TASK PROMPT – Gather all lines with "network" from the records.

INFORMATION SUPPLIED –
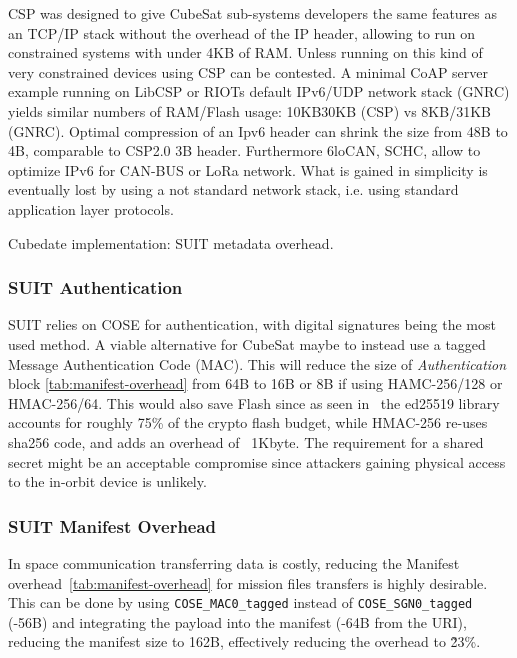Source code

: CSP was designed to give CubeSat sub-systems developers the same features as an
TCP/IP stack without the overhead of the IP header, allowing to run on constrained
systems with under 4KB of RAM. Unless running on this kind of very constrained
devices using CSP can be contested. A minimal CoAP server example running on
LibCSP or RIOTs default IPv6/UDP network stack (GNRC) yields similar numbers of RAM/Flash
usage: 10KB\/30KB (CSP) vs 8KB/31KB (GNRC). Optimal compression of an Ipv6 header
can shrink the size from 48B to 4B, comparable to CSP2.0 3B header.
Furthermore  6loCAN\cite{wachter20206locan01}, SCHC\cite{rfc8724}, allow to
optimize IPv6 for CAN-BUS or LoRa network. What is gained in simplicity is eventually
lost by using a not standard network stack, i.e. using standard application
layer protocols.

\begin{table}[ht]

\begin{adjustbox}{width=0.5\columnwidth,center}
    \centering
    
\end{adjustbox}
\caption{Cubedate implementation: SUIT metadata overhead.}
\label{tab:manifest-overhead}
\end{table}

\subsubsection{SUIT Authentication}

SUIT relies on COSE for authentication, with digital signatures being the most
used method. A viable alternative for CubeSat maybe to instead use a tagged Message
Authentication Code (MAC). This will reduce the size of \textit{Authentication} block
\ref*{tab:manifest-overhead} from 64B to 16B or 8B if using HAMC-256/128
or HMAC-256/64. This would also save Flash since as seen in~\cite{zandberg2019secure}
the ed25519 library accounts for roughly 75\% of the crypto flash budget, while HMAC-256
re-uses sha256 code, and adds an overhead of ~1Kbyte. The requirement for a shared secret
might be an acceptable compromise since attackers gaining physical access to the
in-orbit device is unlikely.

\subsubsection{SUIT Manifest Overhead}

In space communication transferring data is costly, reducing the Manifest
overhead~\ref{tab:manifest-overhead} for mission files transfers is highly
desirable. This can be done by using \texttt{COSE\_MAC0\_tagged} instead of
\texttt{COSE\_SGN0\_tagged} (-56B) and integrating the payload into the
manifest (-64B from the URI), reducing the manifest size to 162B,
effectively reducing the overhead to \~23\%.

EXERCISE RESULT –
LibCSP or RIOTs default IPv6/UDP network stack (GNRC) yields similar numbers of RAM/Flash
optimize IPv6 for CAN-BUS or LoRa network. What is gained in simplicity is eventually
lost by using a not standard network stack, i.e. using standard application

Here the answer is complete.